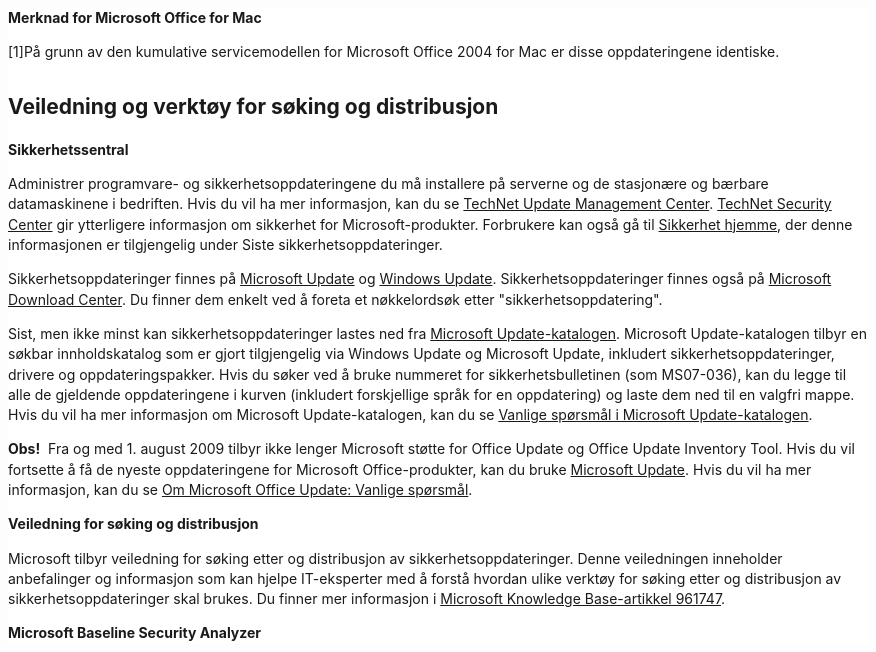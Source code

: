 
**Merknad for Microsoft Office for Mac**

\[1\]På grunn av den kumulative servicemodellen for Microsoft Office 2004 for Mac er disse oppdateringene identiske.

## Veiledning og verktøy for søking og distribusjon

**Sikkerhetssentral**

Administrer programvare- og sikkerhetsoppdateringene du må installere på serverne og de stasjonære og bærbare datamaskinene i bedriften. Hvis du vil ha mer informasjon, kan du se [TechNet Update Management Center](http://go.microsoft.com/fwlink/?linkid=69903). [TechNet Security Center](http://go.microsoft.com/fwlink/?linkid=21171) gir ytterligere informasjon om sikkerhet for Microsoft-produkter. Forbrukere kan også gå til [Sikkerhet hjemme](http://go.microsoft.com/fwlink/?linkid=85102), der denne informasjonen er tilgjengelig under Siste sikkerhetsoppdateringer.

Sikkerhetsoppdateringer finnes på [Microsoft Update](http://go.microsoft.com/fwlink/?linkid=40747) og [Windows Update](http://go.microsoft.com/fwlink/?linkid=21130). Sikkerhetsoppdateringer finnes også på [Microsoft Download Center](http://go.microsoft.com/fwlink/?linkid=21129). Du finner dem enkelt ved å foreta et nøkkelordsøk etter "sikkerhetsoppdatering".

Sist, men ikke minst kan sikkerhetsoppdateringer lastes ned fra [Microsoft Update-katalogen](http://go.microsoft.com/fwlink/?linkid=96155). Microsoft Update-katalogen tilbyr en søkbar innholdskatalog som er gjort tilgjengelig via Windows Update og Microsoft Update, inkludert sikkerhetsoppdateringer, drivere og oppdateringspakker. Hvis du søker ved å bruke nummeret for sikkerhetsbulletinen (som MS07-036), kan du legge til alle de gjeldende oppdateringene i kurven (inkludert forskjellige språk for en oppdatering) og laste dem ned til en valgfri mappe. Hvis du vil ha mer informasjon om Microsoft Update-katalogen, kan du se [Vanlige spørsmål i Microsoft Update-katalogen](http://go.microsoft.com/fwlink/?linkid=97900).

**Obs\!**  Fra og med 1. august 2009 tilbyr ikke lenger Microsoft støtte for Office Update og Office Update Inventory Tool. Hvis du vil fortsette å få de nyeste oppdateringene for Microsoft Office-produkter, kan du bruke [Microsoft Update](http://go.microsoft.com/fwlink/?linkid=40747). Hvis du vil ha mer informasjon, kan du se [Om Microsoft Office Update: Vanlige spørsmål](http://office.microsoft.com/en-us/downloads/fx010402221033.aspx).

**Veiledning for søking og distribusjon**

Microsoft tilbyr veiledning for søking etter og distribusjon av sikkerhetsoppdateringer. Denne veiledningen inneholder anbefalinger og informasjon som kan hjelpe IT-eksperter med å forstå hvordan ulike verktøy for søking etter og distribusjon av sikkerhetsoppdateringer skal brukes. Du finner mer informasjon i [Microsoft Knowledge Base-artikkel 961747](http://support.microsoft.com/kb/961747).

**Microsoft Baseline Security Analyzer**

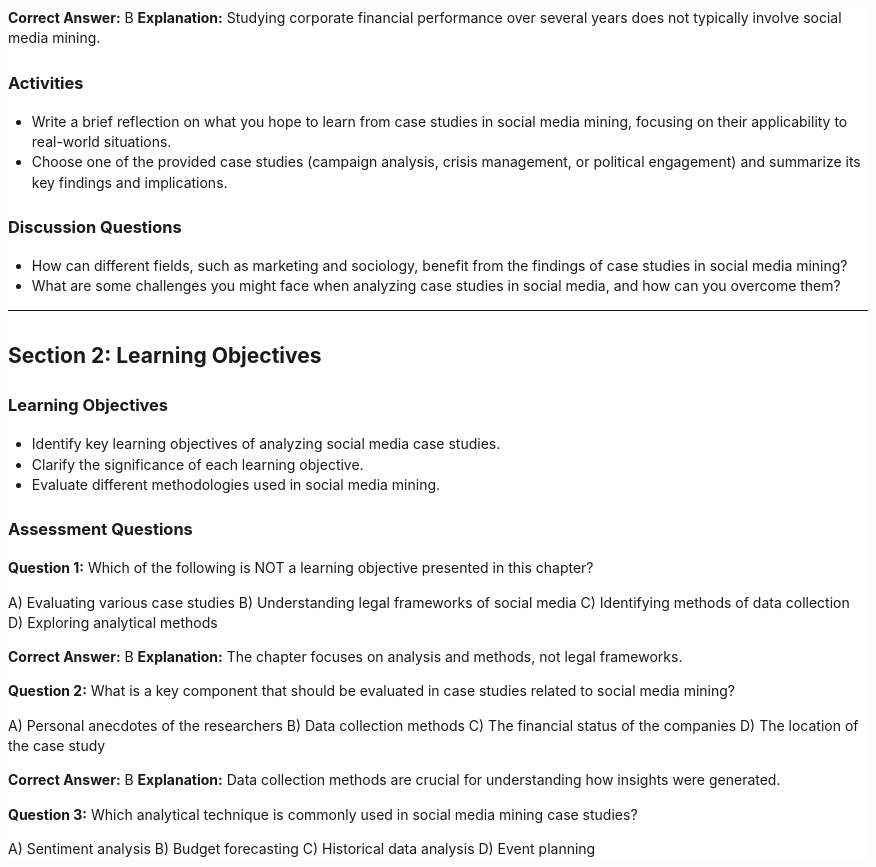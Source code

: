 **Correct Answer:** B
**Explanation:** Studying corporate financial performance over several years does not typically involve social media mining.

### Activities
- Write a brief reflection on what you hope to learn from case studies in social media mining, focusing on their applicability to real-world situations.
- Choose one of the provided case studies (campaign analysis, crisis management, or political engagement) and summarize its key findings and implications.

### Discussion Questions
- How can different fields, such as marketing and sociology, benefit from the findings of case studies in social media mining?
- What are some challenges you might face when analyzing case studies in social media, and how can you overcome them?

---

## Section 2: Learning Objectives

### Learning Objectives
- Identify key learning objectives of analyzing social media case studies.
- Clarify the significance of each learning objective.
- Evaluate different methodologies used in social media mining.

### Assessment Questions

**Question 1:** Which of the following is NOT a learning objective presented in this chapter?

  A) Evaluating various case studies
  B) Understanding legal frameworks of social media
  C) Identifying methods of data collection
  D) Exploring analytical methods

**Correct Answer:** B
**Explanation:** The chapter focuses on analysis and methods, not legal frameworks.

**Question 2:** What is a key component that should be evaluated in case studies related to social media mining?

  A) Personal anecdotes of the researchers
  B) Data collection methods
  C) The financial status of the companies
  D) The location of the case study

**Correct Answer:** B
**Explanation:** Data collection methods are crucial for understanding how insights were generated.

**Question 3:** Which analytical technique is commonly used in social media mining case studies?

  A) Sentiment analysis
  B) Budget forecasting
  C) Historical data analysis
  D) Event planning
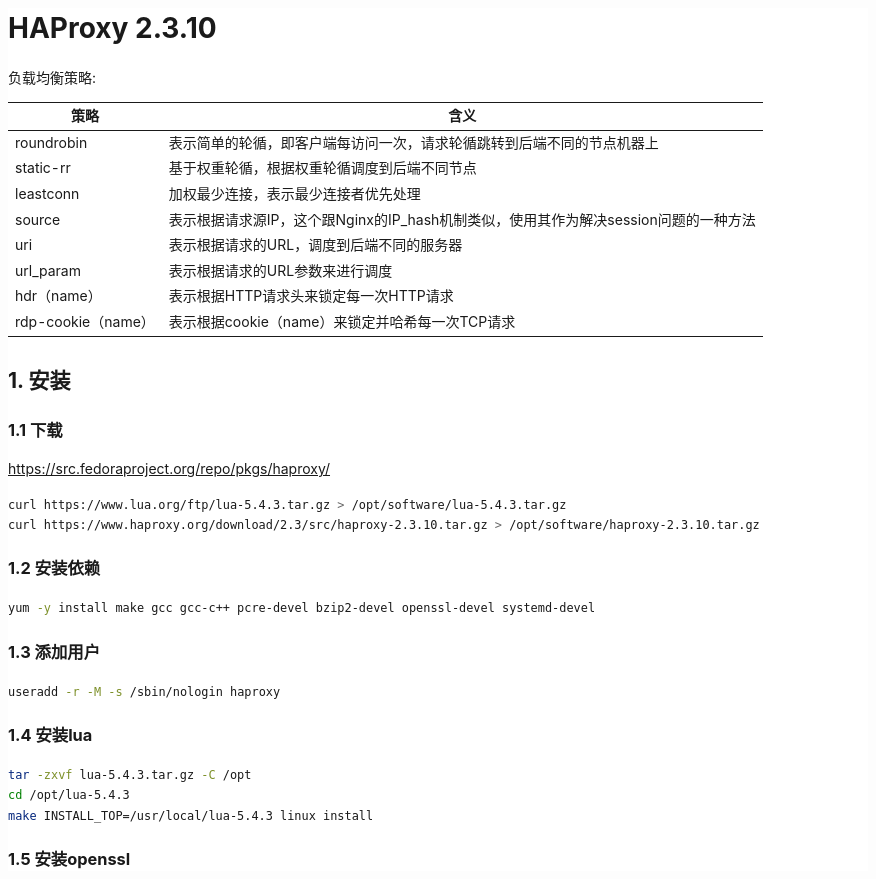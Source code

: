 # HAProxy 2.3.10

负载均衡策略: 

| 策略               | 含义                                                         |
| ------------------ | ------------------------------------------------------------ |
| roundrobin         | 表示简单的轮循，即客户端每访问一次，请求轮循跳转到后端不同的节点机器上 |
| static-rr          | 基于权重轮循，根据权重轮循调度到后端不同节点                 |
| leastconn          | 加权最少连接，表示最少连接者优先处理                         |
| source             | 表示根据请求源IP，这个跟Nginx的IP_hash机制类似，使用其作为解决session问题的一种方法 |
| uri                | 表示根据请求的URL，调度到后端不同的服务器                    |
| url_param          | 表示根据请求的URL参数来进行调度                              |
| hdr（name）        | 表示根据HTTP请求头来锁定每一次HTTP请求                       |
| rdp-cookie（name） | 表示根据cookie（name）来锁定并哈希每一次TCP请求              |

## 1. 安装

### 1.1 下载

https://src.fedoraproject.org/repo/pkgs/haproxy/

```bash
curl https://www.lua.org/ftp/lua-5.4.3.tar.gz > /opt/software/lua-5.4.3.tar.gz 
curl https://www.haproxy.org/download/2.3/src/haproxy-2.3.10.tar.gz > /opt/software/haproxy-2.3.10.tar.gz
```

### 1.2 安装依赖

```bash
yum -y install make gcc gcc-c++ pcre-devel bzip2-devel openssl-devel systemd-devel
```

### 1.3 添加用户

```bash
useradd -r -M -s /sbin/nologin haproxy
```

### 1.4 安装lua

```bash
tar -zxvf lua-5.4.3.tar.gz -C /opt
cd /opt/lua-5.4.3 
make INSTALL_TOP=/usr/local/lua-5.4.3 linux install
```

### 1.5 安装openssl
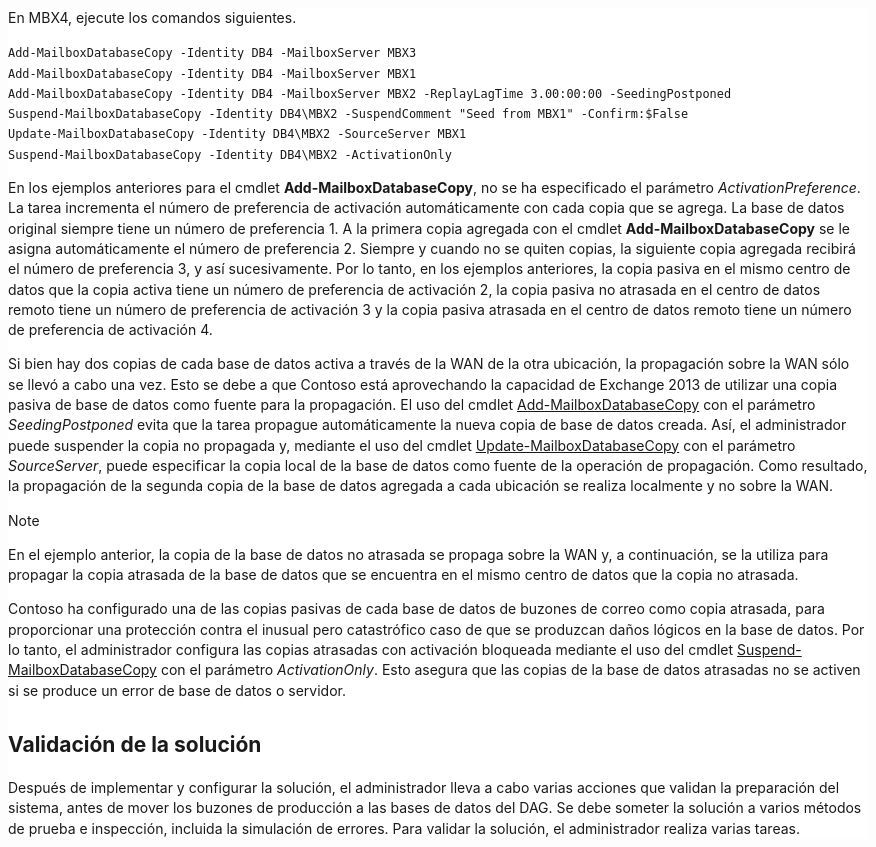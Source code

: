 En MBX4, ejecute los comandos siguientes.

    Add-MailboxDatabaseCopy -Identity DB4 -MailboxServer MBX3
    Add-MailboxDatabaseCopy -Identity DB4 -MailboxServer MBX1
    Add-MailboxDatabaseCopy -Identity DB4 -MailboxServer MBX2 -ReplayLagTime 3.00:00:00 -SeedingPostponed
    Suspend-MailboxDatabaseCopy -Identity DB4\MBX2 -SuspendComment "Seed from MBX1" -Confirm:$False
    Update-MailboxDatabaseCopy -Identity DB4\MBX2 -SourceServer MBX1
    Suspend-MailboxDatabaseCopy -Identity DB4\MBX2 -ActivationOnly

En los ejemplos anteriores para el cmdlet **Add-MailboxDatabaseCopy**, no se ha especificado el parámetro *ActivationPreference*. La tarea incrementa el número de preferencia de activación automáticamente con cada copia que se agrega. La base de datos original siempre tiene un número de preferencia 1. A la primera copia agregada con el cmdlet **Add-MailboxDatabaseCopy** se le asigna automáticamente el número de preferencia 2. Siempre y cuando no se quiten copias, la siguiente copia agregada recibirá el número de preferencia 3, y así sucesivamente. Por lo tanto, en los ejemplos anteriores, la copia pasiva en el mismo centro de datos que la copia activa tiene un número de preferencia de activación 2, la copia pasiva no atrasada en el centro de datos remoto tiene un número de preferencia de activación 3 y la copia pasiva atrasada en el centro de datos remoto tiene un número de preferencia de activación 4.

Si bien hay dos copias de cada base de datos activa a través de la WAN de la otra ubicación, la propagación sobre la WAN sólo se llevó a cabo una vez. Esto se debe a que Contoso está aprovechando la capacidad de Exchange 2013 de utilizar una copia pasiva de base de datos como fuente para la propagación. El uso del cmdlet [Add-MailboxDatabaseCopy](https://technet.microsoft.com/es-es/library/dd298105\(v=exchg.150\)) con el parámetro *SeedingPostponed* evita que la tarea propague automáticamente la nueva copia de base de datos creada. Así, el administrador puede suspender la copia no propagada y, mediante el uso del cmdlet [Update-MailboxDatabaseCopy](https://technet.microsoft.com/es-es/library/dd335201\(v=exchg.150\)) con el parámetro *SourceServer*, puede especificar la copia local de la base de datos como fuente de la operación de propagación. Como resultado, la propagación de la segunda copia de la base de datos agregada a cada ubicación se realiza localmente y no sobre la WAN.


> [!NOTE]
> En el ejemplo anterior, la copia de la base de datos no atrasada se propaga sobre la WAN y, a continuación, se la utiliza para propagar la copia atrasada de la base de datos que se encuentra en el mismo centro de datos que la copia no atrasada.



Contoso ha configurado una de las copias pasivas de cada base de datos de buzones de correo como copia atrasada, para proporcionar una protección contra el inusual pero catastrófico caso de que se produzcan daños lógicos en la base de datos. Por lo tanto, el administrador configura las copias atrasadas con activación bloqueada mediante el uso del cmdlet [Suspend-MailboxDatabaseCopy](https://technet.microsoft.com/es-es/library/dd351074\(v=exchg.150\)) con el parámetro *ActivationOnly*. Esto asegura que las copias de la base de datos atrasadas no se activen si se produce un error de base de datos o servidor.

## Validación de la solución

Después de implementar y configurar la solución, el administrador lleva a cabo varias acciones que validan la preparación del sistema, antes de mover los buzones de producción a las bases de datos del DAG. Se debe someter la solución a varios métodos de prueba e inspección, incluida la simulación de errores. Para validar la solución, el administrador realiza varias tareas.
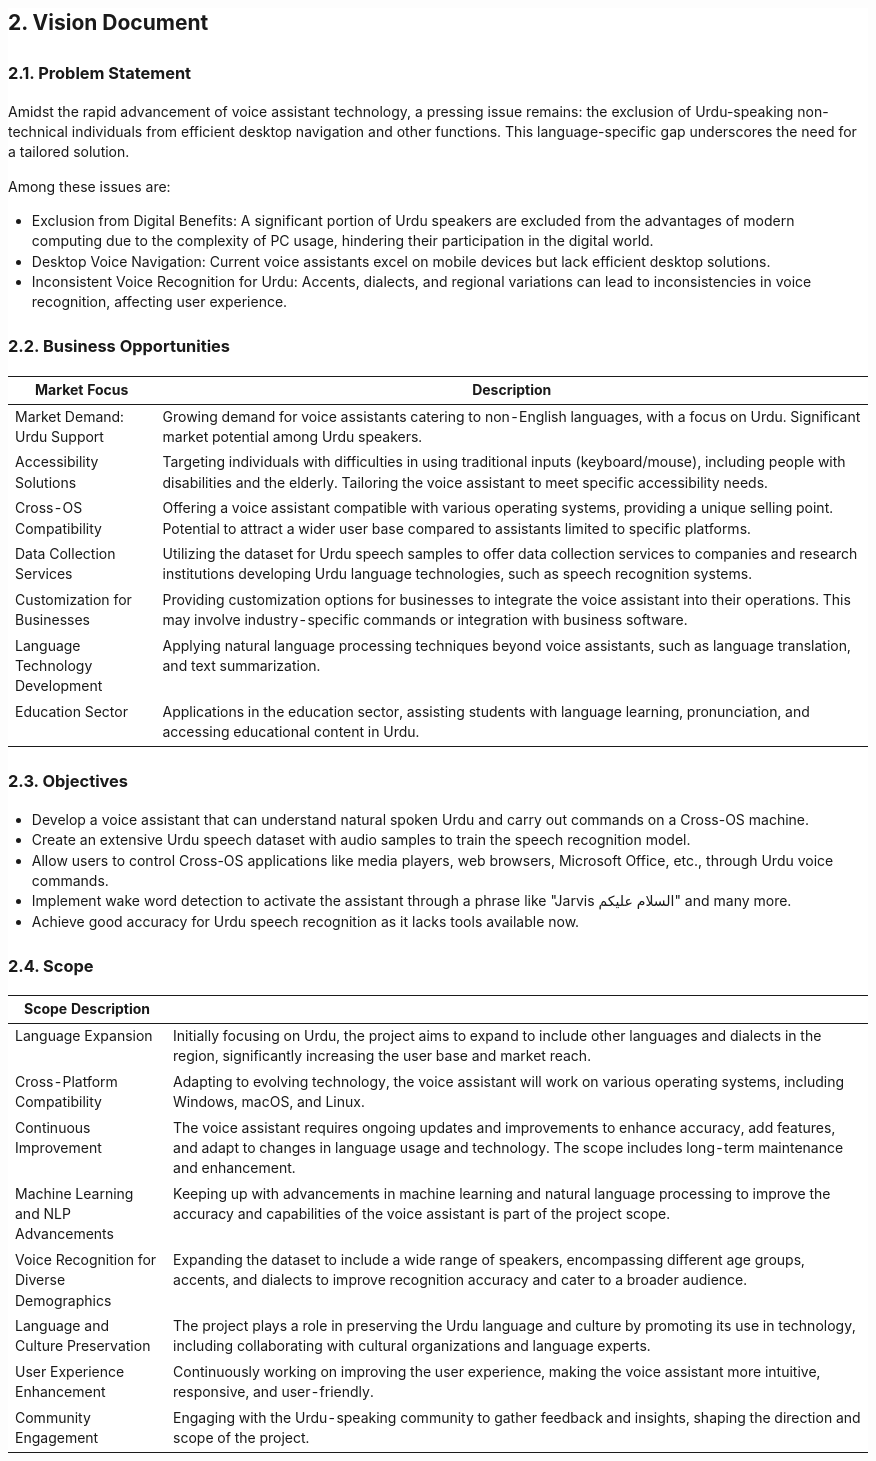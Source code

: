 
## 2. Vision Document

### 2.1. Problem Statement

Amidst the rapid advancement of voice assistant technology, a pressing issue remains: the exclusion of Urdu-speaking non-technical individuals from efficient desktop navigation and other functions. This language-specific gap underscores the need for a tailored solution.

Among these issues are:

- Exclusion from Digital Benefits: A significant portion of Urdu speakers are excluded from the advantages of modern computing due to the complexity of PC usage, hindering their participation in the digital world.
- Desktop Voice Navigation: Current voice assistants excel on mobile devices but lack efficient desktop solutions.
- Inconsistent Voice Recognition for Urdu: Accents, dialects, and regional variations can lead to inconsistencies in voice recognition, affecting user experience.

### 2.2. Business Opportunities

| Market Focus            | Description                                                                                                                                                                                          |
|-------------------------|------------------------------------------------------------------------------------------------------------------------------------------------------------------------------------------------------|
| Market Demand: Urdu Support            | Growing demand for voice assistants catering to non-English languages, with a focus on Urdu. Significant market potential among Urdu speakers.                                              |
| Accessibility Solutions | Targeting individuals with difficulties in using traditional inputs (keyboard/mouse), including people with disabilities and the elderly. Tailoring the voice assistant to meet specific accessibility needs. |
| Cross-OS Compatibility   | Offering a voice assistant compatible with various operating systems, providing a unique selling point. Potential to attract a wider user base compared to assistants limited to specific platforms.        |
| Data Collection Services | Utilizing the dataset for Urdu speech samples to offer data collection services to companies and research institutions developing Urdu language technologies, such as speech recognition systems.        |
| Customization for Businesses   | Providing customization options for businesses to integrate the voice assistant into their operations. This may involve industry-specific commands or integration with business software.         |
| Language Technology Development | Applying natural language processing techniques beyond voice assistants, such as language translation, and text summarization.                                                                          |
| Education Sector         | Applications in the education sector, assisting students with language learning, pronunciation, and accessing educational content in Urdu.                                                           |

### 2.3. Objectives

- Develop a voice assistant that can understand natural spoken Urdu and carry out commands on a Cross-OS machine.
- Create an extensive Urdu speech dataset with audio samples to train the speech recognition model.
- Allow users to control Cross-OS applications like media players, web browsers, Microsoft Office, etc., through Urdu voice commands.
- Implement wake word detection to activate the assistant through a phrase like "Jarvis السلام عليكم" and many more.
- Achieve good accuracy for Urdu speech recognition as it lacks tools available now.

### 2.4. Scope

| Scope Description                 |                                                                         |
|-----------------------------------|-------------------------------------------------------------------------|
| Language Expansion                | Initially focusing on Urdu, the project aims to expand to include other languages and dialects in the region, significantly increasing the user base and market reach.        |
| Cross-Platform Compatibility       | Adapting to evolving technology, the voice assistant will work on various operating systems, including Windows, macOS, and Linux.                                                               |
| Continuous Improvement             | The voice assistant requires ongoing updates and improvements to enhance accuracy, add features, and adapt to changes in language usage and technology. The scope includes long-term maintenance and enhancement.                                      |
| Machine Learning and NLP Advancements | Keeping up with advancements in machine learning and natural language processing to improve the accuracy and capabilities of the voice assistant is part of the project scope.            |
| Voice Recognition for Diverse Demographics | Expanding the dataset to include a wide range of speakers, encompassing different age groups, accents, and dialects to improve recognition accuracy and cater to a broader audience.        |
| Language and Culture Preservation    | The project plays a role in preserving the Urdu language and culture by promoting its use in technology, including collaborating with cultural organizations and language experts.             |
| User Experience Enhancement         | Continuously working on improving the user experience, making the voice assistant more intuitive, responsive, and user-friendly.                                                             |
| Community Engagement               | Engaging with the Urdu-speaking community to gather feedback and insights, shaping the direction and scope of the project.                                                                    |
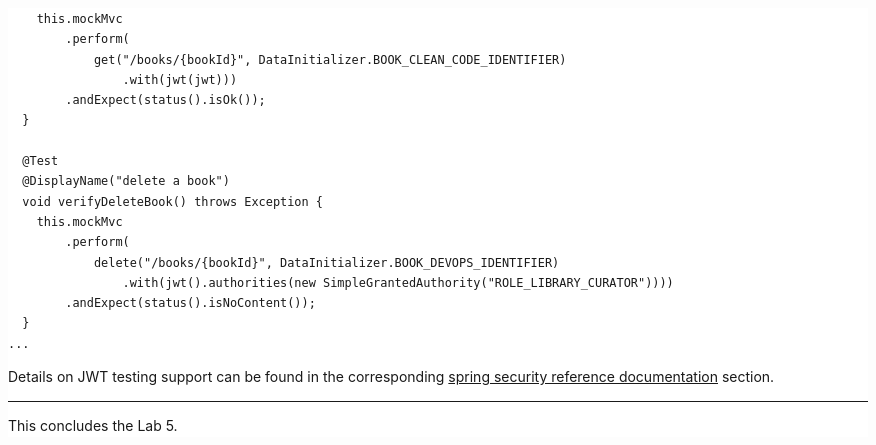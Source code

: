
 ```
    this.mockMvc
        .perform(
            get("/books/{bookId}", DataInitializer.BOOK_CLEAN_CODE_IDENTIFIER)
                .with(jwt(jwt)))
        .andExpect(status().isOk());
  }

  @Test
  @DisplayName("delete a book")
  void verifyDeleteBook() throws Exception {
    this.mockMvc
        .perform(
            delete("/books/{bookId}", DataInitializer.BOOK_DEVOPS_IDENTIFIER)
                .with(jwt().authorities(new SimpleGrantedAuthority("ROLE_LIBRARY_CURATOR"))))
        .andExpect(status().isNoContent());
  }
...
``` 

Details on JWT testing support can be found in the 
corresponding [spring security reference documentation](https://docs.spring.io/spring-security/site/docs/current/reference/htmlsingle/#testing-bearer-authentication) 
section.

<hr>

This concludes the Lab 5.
·····
> TASK REQUIREMENTS:
Check each line of the listing above for the string "commands" and return those that contain it.

> EXERCISE SOLUTION:
| Customization for Businesses   | Providing customization options for businesses to integrate the voice assistant into their operations. This may involve industry-specific commands or integration with business software.         |
- Develop a voice assistant that can understand natural spoken Urdu and carry out commands on a Cross-OS machine.
- Allow users to control Cross-OS applications like media players, web browsers, Microsoft Office, etc., through Urdu voice commands.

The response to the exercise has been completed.